But a couple of their unheralded youngsters stood out.

Acting skipper Daf Hughes had a game to remember.

Taking the armband for the first time, the hooker evidently decided that leading by example was the way to do it as he piled up 22 tackles and made 37 metres from his 11 carries.

On the openside, Shaun Evans banged in his best game for the west Walians, with 21 hits and good work at the breakdown which prompted a TV commentator to compare him with a scorpion given his style of contesting possession.

Though not prominent with ball in hand, Carwyn Tuipulotu supplied 19 tackles in 45 minutes to the defensive effort.

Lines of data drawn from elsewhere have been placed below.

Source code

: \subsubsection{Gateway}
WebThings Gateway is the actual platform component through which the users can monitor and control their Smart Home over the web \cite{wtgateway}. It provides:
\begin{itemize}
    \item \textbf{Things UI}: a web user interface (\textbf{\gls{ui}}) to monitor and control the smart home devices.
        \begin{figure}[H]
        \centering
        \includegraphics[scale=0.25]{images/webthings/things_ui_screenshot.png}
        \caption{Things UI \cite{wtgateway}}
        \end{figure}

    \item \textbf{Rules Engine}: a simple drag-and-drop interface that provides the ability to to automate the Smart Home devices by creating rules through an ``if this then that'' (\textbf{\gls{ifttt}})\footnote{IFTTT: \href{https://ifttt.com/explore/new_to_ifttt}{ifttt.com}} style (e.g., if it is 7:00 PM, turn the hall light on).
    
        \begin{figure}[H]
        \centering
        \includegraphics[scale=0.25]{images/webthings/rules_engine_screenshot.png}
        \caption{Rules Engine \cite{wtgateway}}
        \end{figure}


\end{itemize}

Peel’s side are losing too many games, but the effort on display in Belfast suggests the tide will eventually turn, and particularly with Sione Kalamafoni delivering in every match.

Yet again, the Tongan is having a big season.

Dillon Lewis and Jarrod Evans

The situation required nerves of a fighter pilot, but Jarrod Evans proved up to the job as he slotted a 50-metre conversion in the last seconds to secure victory for Cardiff over Leinster at the Arms Park.

Leinster were missing 16 players included in Ireland Six Nations squad, while Cardiff were without six named in Wayne Pivac’s Wales selection, but any win over Leinster is to be savoured.

Evans performed well throughout, mixing his game up nicely and kicking his goals, and has the ability to test a defence. Just two Wales starts do not accurately reflect his talent and he needs to keep on delivering to put his name back on Wayne Pivac’s radar.

But Cardiff were also indebted to Dillon Lewis.

As with Leon Brown, the jury may be out over his scrummaging at Test level, but with his squat and powerful build he is deadly over the ball and was on the scene for three second-half turnovers on Saturday evening which helped Cardiff repulse the Irish threat.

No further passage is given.